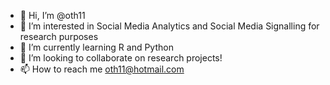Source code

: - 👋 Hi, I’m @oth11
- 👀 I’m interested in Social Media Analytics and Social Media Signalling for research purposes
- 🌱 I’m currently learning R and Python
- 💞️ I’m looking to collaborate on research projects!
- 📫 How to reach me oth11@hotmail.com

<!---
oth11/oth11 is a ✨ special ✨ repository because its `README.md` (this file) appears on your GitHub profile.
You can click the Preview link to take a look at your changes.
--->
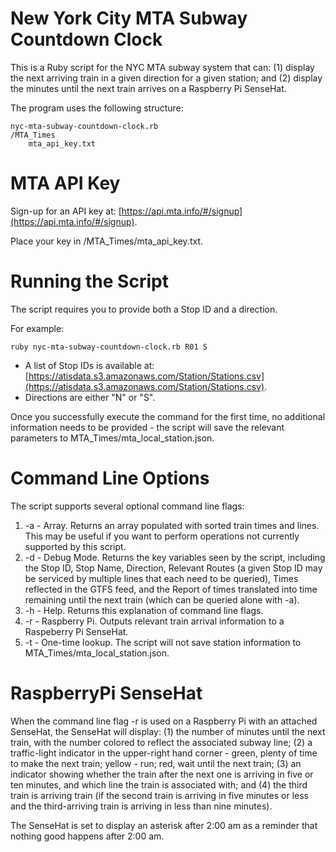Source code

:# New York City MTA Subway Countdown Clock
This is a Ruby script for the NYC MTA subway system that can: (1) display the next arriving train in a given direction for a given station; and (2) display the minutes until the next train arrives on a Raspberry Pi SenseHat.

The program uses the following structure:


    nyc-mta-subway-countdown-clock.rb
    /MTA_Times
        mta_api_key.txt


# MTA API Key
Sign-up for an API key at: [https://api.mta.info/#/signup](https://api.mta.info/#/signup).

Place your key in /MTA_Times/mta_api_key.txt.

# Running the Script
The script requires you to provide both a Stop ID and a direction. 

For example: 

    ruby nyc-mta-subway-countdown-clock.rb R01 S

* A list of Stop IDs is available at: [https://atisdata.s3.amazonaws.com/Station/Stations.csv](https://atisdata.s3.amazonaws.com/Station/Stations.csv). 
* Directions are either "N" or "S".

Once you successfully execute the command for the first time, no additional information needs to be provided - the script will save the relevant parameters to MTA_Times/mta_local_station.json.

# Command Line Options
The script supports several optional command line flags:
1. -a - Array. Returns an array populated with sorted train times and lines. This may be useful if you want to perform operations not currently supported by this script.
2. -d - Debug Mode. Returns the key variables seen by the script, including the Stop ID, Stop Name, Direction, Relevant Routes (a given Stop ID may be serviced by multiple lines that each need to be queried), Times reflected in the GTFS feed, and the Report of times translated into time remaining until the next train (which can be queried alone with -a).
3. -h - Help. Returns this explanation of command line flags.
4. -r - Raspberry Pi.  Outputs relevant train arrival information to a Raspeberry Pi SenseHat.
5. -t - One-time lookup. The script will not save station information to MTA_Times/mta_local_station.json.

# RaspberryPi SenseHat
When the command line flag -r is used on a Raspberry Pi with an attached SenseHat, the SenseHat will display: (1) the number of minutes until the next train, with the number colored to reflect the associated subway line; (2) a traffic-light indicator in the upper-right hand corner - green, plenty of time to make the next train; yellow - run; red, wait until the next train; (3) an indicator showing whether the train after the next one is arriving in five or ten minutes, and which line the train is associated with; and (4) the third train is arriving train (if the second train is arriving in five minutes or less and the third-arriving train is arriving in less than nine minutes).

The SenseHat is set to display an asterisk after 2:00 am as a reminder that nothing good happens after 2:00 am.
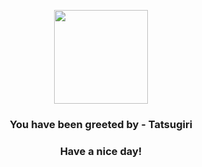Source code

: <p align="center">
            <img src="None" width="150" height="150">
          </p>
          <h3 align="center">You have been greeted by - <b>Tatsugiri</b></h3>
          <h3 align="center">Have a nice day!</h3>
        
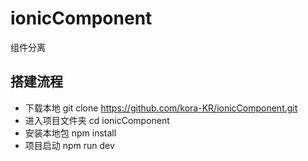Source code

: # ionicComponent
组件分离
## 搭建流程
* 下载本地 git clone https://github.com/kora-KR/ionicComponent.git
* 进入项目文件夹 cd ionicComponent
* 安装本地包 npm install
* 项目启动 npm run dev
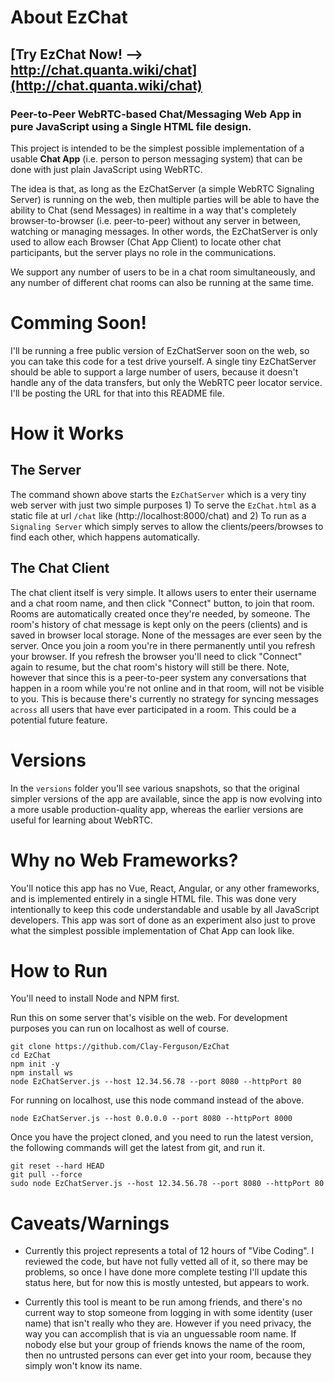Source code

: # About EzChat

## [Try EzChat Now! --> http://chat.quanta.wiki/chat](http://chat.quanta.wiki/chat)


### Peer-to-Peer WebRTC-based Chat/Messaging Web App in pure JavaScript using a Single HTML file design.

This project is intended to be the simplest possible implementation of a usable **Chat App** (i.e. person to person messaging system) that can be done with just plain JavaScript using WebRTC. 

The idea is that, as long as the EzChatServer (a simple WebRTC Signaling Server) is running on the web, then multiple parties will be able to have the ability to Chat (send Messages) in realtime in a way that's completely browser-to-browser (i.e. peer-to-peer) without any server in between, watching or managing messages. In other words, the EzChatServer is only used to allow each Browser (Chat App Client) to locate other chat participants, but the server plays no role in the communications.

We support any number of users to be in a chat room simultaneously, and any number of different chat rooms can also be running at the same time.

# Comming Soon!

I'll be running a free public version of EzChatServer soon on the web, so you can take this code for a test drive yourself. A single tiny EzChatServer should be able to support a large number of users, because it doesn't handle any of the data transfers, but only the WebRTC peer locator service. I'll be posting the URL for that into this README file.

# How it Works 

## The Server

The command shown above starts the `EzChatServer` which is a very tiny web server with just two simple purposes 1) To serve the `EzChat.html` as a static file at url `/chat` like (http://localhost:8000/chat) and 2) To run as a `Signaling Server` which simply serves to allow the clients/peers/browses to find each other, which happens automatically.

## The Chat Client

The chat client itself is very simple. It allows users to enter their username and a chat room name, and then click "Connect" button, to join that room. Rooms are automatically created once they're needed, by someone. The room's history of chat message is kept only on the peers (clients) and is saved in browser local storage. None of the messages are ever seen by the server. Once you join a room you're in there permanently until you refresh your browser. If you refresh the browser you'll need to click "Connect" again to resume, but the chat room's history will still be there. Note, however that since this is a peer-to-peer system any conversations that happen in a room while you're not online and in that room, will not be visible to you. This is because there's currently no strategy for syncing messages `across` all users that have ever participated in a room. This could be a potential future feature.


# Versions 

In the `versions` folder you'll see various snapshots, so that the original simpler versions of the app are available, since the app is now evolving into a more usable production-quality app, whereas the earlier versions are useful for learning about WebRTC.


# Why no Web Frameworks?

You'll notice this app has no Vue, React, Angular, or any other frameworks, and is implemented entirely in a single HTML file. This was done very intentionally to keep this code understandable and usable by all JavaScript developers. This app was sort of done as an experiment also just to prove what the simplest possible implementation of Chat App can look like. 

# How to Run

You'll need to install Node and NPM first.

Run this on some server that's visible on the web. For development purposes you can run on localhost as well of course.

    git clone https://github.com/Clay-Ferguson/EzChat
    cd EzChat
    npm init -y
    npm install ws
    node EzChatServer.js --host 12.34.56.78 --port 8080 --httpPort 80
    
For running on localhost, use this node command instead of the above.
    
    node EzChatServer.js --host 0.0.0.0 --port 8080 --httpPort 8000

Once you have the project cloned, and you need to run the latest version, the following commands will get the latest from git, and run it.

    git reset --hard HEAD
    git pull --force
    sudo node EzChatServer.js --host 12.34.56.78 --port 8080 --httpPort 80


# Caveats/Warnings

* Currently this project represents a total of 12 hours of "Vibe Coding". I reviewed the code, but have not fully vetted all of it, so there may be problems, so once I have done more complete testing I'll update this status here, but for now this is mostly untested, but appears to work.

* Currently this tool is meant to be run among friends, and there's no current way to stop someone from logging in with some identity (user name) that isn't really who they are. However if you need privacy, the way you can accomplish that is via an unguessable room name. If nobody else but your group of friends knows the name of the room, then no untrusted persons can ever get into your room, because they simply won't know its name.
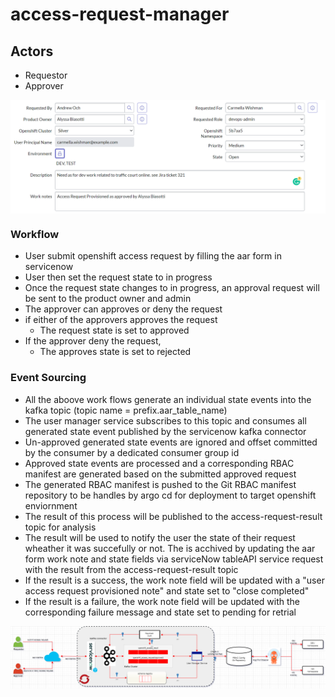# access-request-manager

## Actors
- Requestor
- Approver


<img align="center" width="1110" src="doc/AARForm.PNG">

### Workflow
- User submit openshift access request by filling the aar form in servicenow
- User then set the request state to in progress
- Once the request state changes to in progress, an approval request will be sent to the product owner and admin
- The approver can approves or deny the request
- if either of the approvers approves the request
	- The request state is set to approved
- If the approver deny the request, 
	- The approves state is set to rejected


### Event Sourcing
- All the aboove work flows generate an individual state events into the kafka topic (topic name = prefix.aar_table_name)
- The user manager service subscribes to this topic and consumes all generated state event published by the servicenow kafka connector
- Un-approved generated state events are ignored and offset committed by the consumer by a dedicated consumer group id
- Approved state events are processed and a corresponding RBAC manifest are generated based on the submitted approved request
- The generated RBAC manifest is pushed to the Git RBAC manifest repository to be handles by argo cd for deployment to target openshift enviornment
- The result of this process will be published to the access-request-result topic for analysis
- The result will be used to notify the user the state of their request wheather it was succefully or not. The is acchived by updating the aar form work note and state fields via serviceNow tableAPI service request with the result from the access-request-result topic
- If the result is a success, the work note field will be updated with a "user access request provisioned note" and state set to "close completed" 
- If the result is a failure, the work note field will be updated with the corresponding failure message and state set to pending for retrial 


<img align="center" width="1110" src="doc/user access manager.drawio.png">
▬▬▬▬▬▬
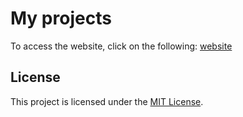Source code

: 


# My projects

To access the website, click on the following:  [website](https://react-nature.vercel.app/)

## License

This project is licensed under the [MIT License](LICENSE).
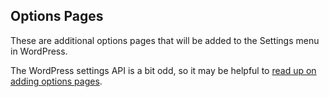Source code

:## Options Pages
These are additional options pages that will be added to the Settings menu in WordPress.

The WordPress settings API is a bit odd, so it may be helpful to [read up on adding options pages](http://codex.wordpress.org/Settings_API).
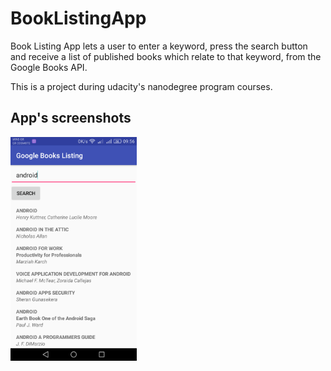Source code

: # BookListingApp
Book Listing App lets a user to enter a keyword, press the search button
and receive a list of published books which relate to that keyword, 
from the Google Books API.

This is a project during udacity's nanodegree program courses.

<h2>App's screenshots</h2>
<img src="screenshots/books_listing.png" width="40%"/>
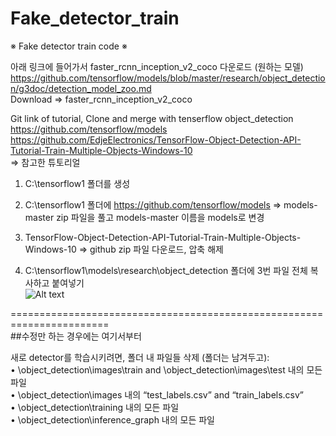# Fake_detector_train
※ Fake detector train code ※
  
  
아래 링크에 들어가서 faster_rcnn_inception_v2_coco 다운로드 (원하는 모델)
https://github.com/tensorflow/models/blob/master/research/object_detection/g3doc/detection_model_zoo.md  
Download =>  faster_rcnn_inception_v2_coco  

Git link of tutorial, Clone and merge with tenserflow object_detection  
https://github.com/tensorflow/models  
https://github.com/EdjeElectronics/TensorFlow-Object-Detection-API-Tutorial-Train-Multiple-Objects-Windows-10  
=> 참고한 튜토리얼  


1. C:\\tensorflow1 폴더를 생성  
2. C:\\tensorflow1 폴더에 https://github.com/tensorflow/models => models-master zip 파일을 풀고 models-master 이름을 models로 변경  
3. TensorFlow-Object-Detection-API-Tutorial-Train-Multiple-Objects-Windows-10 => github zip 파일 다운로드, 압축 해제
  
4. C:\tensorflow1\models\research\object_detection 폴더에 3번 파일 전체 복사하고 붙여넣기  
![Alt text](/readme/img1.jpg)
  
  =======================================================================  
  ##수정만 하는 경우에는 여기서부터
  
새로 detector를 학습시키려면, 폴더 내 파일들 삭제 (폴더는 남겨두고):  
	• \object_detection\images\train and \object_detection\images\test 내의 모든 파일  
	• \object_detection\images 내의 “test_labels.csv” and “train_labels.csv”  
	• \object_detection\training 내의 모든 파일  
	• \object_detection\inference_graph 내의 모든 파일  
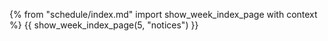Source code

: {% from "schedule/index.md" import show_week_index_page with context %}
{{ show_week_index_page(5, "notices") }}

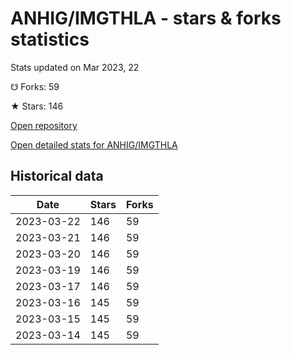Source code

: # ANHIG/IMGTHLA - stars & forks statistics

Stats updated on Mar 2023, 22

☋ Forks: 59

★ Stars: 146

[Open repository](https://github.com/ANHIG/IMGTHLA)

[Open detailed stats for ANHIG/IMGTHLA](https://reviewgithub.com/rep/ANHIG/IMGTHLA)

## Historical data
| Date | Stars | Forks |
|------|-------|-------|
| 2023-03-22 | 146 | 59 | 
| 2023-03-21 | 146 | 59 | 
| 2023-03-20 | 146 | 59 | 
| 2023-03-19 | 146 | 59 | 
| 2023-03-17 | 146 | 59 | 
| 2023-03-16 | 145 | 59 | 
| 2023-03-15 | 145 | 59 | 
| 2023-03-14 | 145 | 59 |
▬▬▬▬▬▬
> THE TASK: Only lines holding the word "Objects" are wanted here; copy each from the listing.

> RESPONSE FOR THIS EXERCISE:
https://github.com/EdjeElectronics/TensorFlow-Object-Detection-API-Tutorial-Train-Multiple-Objects-Windows-10  
3. TensorFlow-Object-Detection-API-Tutorial-Train-Multiple-Objects-Windows-10 => github zip 파일 다운로드, 압축 해제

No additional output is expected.